Chaïmaa Abdel-Hamid, Mardi, 11 décembre 2012

Théâtre de heurts sanglants entre opposants et partisans du président Morsi, les abords du palais d’Al-Ittihadiya à Héliopolis sont devenus un haut lieu de protestation contre le chef de l’Etat.

Ittihadiya
(Photo: Ap)

Les abords du palais d’Al-Ittihadiya à Héliopolis sont devenus la nouvelle place Tahrir. C’est devant le palais que la révolte contre le président Morsi a éclaté et c’est à cet endroit que le sang des manifestants a coulé. Depuis quelques jours, plusieurs centaines de manifestants campent devant le palais pour exprimer leur colère contre le « régime des Frères ».

Pour se rendre sur les lieux, il faut garer sa voiture un peu loin et faire le trajet à pied. Dans toutes les ruelles, on voit des groupes de jeunes se rassembler. Ils se dirigent tous vers le palais présidentiel. Lorsqu’on demande le chemin pour aller au palais, on nous répond : « Suivez-nous, nous nous y rendons ».

En plein milieu d’une ruelle, un homme s’écrie : « Ne vous dispersez pas jeunes hommes pour que le massacre d’hier ne se répète pas ». Les jeunes suivent le conseil. La veille, la place avait témoigné d’événements sanglants. Des manifestants soutenant le président Morsi se sont rués sur les opposants. « Ils nous ont attaqués et des accrochages ont eu lieu. Ils avaient des armes. Lorsque l’un de nous a essayé de s’évader par l’une des rues, un groupe d’islamistes l’a attaqué avec des revolvers et l’a frappé », lance l’un des jeunes qui ne semble pas avoir hésité à revenir à Ittihadiya.

A l’approche de la place, les cris des manifestants se font entendre. Contrairement à certaines prévisions, la place est remplie. Certains jeunes ont décidé de descendre à Ittihadiya après avoir été provoqués par le massacre de la veille. « C’est la première fois que je mets le pied dans une manifestation. Mais quand j’ai vu nos enfants se faire attaquer hier, je ne pouvais plus me contenter de suivre les faits à la télé. Je suis venue pour dire qu’on n’a pas peur et qu’on ira jusqu’au bout », lance madame Hoda, femme au foyer, la cinquantaine. La présence féminine est remarquable. La plupart sont des mères de famille venues avec le même principe : lutter jusqu’au bout.
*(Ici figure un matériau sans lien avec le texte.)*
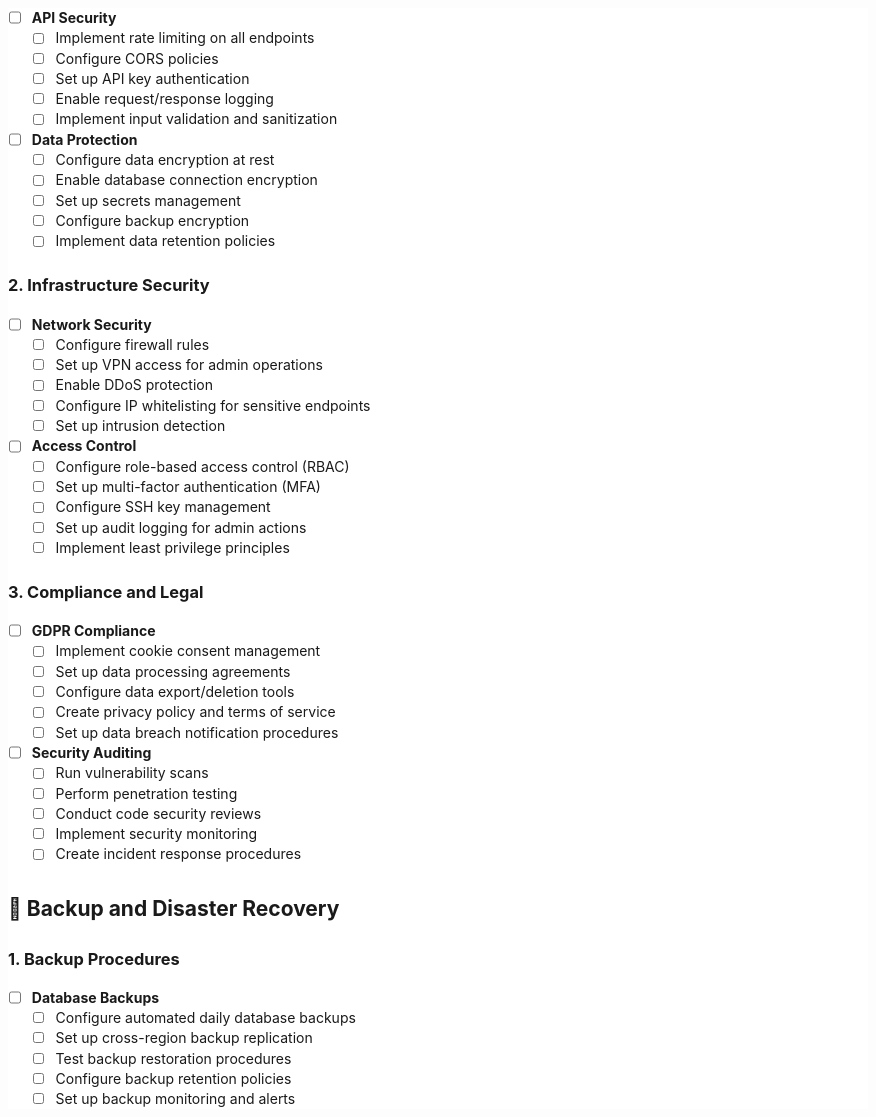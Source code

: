 - [ ] **API Security**
  - [ ] Implement rate limiting on all endpoints
  - [ ] Configure CORS policies
  - [ ] Set up API key authentication
  - [ ] Enable request/response logging
  - [ ] Implement input validation and sanitization

- [ ] **Data Protection**
  - [ ] Configure data encryption at rest
  - [ ] Enable database connection encryption
  - [ ] Set up secrets management
  - [ ] Configure backup encryption
  - [ ] Implement data retention policies

### 2. Infrastructure Security
- [ ] **Network Security**
  - [ ] Configure firewall rules
  - [ ] Set up VPN access for admin operations
  - [ ] Enable DDoS protection
  - [ ] Configure IP whitelisting for sensitive endpoints
  - [ ] Set up intrusion detection

- [ ] **Access Control**
  - [ ] Configure role-based access control (RBAC)
  - [ ] Set up multi-factor authentication (MFA)
  - [ ] Configure SSH key management
  - [ ] Set up audit logging for admin actions
  - [ ] Implement least privilege principles

### 3. Compliance and Legal
- [ ] **GDPR Compliance**
  - [ ] Implement cookie consent management
  - [ ] Set up data processing agreements
  - [ ] Configure data export/deletion tools
  - [ ] Create privacy policy and terms of service
  - [ ] Set up data breach notification procedures

- [ ] **Security Auditing**
  - [ ] Run vulnerability scans
  - [ ] Perform penetration testing
  - [ ] Conduct code security reviews
  - [ ] Implement security monitoring
  - [ ] Create incident response procedures

## 🔄 Backup and Disaster Recovery

### 1. Backup Procedures
- [ ] **Database Backups**
  - [ ] Configure automated daily database backups
  - [ ] Set up cross-region backup replication
  - [ ] Test backup restoration procedures
  - [ ] Configure backup retention policies
  - [ ] Set up backup monitoring and alerts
La scène rappelle beaucoup la place Tahrir. Avec le même enthousiasme, les jeunes expriment leur colère. Un jeune des Ultras est le maestro de la scène. Porté sur les épaules de ses camarades, il lance avec force des slogans rythmés que reprennent derrière lui tous les manifestants en une seule voix. Les murs du palais sont truffés de graffitis illustrant le président Morsi à demi-visage de Moubarak. D’autres graffitis le montrent dans une cage comme le président déchu avec le commentaire « Mohamad Morsi Moubarak ». Comme sur la place Tahrir, un exposé de photos est installé dans l’avenue située devant le palais avec des illustrations des massacres commis sous le régime de Morsi.

Un discours provocateur

Comme d’habitude, la voix des jeunes qui protestent fait vibrer la place : Les protestations ne concernent ni la déclaration constitutionnelle, ni d’ailleurs la Constitution. Et ce sont des slogans du genre « Le peuple veut la chute du régime ! », ou « A bas le régime du guide de la confrérie ! », qui résonnent sur la place. « Pour nous, l’affaire ne concerne plus la Constitution. Nous refusons la dictature du nouveau président. Nous refusons ce régime qui a les mains tachées avec le sang des manifestants et nous ne partirons qu’après sa chute », lance Ahmad Adel, étudiant en 2e année à la faculté de droit de l’Université de Aïn-Chams. « Nos amis ont été attaqués devant nos yeux hier sans que le président se donne la peine de les mentionner dans son discours », ajoute-t-il.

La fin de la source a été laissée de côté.